Pernyataan tersebut disampaikan Tim Perumus UU KPK, Firman Jaya Daeli, terkait kemenangan tiga tersangka yang menggugat KPK di Pengadilan Negeri Jakarta Selatan.
"Pimpinan KPK dan pejabat struktural pasti ada kekurangan, memang perlu ada dikontrol," ujar Firman saat diskusi bertajuk 'Duh KPK' di Warung Daun, Cikini, Jakarta, Sabtu (30/5/2015).
Lembaga pengawas tersebut, lanjut Firman, diberikan kewenangan untuk menindak pimpinan dan pejabat struktural yang melakukan pelanggaran kode etik.
Penindakan tersebut, lanjut dia, penting untuk menyalamatkan KPK dari pimpinan atau pejabat struktural yang bisa bermanuver politik atau melakukan pelanggaran.
"Orang yang salah itu ditindak.

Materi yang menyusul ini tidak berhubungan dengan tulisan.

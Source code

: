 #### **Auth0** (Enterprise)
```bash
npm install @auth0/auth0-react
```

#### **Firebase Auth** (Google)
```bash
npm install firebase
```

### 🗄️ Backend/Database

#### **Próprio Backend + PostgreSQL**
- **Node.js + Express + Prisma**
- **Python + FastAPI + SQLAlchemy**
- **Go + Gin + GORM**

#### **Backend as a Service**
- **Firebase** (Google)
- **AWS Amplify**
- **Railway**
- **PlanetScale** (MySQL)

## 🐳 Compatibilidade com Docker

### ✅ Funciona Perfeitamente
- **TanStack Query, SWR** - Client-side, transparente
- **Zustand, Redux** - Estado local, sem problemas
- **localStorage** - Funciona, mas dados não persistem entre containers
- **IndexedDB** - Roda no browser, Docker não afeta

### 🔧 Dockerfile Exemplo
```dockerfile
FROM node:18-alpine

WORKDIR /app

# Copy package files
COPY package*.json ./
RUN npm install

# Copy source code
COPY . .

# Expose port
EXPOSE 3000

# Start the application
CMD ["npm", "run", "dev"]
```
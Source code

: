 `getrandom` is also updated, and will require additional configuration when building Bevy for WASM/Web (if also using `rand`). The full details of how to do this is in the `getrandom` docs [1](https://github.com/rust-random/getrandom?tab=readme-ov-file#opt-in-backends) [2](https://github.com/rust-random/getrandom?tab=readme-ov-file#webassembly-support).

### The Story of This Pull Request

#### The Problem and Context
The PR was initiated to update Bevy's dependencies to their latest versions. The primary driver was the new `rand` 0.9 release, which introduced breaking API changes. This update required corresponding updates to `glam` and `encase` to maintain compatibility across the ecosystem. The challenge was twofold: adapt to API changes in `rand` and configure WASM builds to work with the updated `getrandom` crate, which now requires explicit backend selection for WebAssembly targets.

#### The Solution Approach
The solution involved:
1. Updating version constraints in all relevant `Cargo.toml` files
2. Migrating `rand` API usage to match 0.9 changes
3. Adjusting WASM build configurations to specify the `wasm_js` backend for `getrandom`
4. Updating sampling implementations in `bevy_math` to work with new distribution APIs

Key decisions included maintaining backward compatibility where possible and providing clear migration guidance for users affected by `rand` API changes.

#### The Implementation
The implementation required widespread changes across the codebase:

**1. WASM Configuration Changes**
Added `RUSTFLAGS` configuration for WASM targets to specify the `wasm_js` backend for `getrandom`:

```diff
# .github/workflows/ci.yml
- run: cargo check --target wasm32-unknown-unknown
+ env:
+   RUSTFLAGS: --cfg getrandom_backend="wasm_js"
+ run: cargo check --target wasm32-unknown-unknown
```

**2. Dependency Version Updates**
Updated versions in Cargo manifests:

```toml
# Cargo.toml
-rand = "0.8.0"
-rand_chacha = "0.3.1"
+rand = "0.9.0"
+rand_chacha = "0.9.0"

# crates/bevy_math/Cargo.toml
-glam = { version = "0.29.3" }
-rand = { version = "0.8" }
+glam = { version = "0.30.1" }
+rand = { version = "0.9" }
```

Orang-orang yang masuk ke komisi pengawasan harus orang setengah dewa juga. Tapi lembaga pengawasan tidak bisa intervensi penyelidilkan, penyidikan dan penuntutan," tukas Firman.

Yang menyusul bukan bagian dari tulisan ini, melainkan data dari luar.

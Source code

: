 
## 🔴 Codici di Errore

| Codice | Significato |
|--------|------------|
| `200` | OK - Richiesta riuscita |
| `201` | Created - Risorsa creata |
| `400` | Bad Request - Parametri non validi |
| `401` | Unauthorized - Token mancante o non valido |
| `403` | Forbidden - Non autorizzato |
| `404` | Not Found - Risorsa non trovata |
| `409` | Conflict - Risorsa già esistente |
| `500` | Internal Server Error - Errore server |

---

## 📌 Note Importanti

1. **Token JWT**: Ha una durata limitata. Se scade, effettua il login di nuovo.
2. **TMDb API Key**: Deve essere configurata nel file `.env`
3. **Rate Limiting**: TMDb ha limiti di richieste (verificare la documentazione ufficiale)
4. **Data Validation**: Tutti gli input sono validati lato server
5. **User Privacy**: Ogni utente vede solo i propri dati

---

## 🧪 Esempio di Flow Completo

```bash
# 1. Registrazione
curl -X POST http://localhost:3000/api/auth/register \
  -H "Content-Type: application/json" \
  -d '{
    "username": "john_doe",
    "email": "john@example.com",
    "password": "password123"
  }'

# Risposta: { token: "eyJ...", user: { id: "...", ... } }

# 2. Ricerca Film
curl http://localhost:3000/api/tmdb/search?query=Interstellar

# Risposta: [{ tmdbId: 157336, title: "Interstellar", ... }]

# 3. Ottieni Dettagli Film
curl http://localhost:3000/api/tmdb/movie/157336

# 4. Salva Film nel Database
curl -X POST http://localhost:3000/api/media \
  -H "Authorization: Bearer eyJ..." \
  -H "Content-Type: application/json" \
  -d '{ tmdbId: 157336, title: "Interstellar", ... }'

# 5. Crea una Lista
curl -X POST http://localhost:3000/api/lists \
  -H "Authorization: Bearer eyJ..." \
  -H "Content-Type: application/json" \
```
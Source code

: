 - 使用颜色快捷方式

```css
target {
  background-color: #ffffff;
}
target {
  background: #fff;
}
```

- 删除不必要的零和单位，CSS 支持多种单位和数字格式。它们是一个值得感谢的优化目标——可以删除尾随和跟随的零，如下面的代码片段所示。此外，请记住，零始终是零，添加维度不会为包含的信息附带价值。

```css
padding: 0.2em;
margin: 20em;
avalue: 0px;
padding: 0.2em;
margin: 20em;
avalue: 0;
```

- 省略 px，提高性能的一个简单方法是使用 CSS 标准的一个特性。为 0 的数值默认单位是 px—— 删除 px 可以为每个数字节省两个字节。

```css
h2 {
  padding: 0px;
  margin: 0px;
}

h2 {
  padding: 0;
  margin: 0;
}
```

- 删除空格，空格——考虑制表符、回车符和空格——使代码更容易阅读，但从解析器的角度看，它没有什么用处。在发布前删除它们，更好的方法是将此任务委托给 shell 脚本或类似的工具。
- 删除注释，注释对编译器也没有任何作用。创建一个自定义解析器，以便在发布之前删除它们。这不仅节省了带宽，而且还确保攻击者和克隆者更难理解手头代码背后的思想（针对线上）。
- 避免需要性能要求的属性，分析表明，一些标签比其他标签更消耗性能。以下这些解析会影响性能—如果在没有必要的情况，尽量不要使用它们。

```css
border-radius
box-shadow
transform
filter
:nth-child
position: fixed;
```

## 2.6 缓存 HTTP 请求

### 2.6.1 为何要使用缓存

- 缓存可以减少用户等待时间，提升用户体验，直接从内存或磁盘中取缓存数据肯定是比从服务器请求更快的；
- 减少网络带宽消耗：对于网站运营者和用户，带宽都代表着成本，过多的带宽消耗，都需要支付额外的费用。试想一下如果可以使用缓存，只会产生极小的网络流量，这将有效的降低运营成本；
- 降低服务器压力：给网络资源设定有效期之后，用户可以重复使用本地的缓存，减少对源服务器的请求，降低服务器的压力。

Sebelumnya, KPK sudah tiga kali (hattrick) menderita kekalahan menghadapi gugatan praperadilan penetapan tersangka.
Para tersangka korupsi tersebut sukses menjungkirkan KPK di Pengadilan Negeri Jakarta Selatan terkait kasus korupsi yang disangkakan KPK.
Kekalahan pertama adalah saat menghadapi gugatan Kepala Lembaga Pendidikan Polri (kini Wakapolri) Komisaris Jenderal Budi Gunawan.

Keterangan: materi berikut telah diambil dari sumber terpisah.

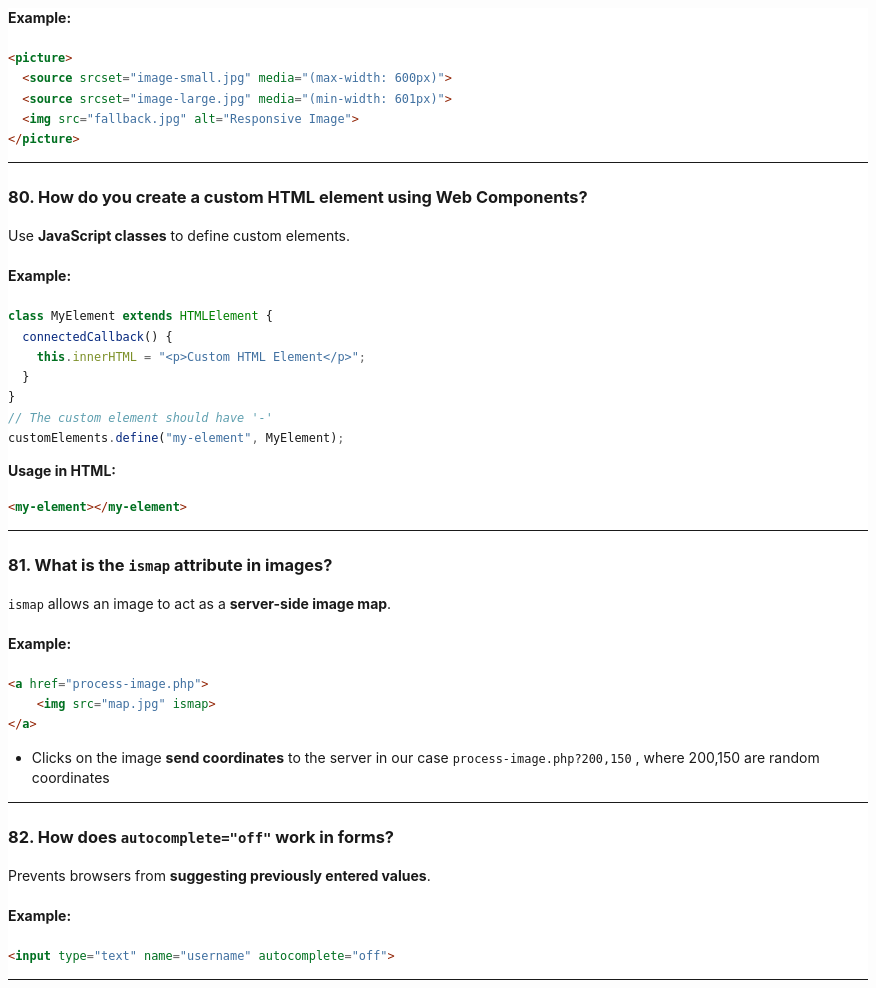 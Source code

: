 #### **Example:**
```html
<picture>
  <source srcset="image-small.jpg" media="(max-width: 600px)">
  <source srcset="image-large.jpg" media="(min-width: 601px)">
  <img src="fallback.jpg" alt="Responsive Image">
</picture>
```

---

### **80. How do you create a custom HTML element using Web Components?**  
Use **JavaScript classes** to define custom elements.

#### **Example:**
```js
class MyElement extends HTMLElement {
  connectedCallback() {
    this.innerHTML = "<p>Custom HTML Element</p>";
  }
}
// The custom element should have '-'
customElements.define("my-element", MyElement);
```
**Usage in HTML:**
  ```html
  <my-element></my-element>
  ```

---

### **81. What is the `ismap` attribute in images?**  
`ismap` allows an image to act as a **server-side image map**.

#### **Example:**
```html
<a href="process-image.php">
    <img src="map.jpg" ismap>
</a>
```
- Clicks on the image **send coordinates** to the server in our case `process-image.php?200,150` , where 200,150 are random coordinates

---

### **82. How does `autocomplete="off"` work in forms?**  
Prevents browsers from **suggesting previously entered values**.

#### **Example:**
```html
<input type="text" name="username" autocomplete="off">
```

--- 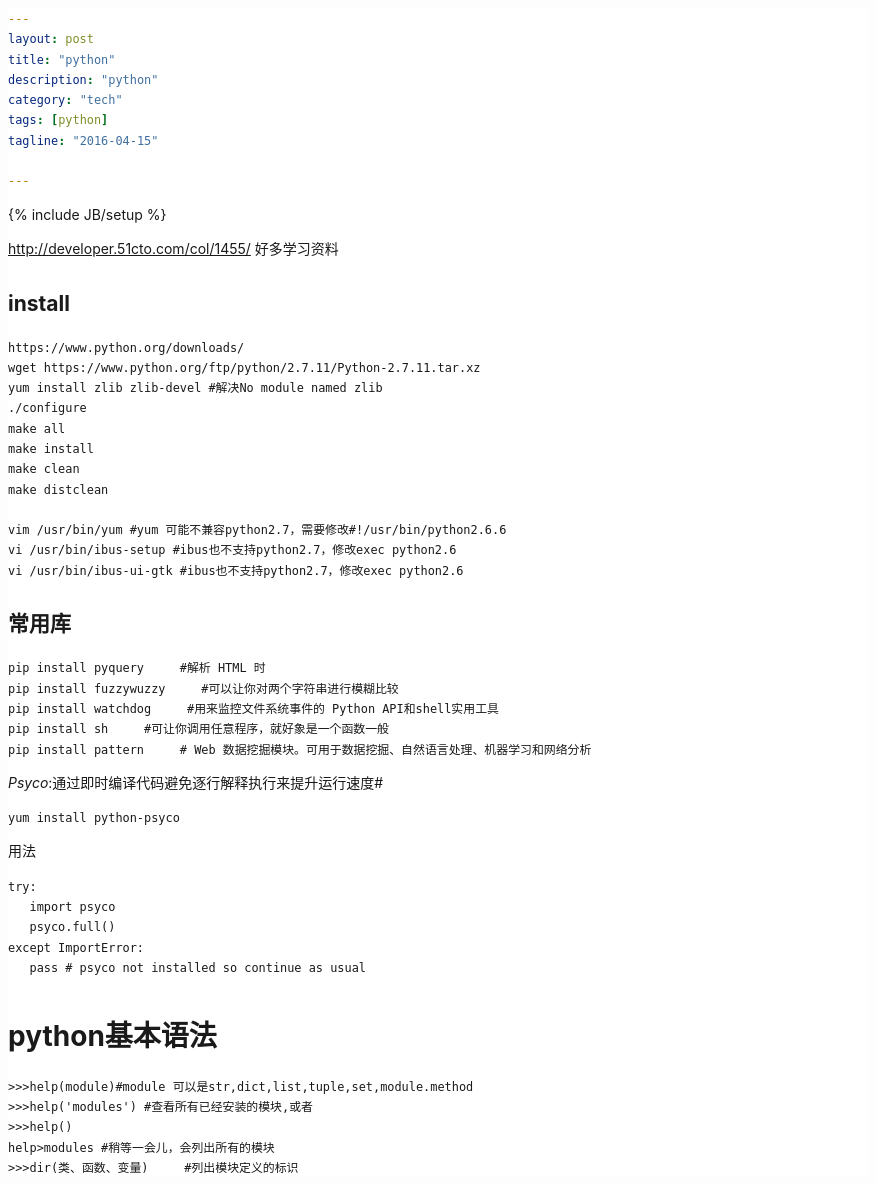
 ```yaml
---
layout: post
title: "python"
description: "python"
category: "tech"
tags: [python]
tagline: "2016-04-15"

---
```

{% include JB/setup %}

http://developer.51cto.com/col/1455/  好多学习资料

## install

    https://www.python.org/downloads/
    wget https://www.python.org/ftp/python/2.7.11/Python-2.7.11.tar.xz
    yum install zlib zlib-devel #解决No module named zlib
    ./configure
    make all
    make install
    make clean
    make distclean

    vim /usr/bin/yum #yum 可能不兼容python2.7，需要修改#!/usr/bin/python2.6.6
    vi /usr/bin/ibus-setup #ibus也不支持python2.7，修改exec python2.6
    vi /usr/bin/ibus-ui-gtk #ibus也不支持python2.7，修改exec python2.6

## 常用库

    pip install pyquery     #解析 HTML 时
    pip install fuzzywuzzy     #可以让你对两个字符串进行模糊比较
    pip install watchdog     #用来监控文件系统事件的 Python API和shell实用工具
    pip install sh     #可让你调用任意程序，就好象是一个函数一般
    pip install pattern     # Web 数据挖掘模块。可用于数据挖掘、自然语言处理、机器学习和网络分析

*Psyco*:通过即时编译代码避免逐行解释执行来提升运行速度#

    yum install python-psyco

用法

    try: 
       import psyco 
       psyco.full() 
    except ImportError: 
       pass # psyco not installed so continue as usual

# python基本语法

    >>>help(module)#module 可以是str,dict,list,tuple,set,module.method
    >>>help('modules') #查看所有已经安装的模块,或者
    >>>help()
    help>modules #稍等一会儿，会列出所有的模块
    >>>dir(类、函数、变量)     #列出模块定义的标识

Budi yang pernah menjadi ajudan Presiden Megawati Soekarnoputri saat berkuasa ditetapkan sebagai tersangka kasus penerimaan hadiah dan janji.
Kekalahan kedua adalah pada 12 Mei 2015. Hakim Yuningtyas Upiek Kartikawati meminta KPK menunjukkan alat bukti penetapan Ilham sebagai tersangka. KPK tidak bisa menyanggupi permintaan hakim sesuai tenggat waktu yang diberikan.
Teranyar, KPK kalah menghadapi gugatan praperadilan bekas Ketua Badan Pemeriksa Keuangan (BPK), Hadi Poernomo.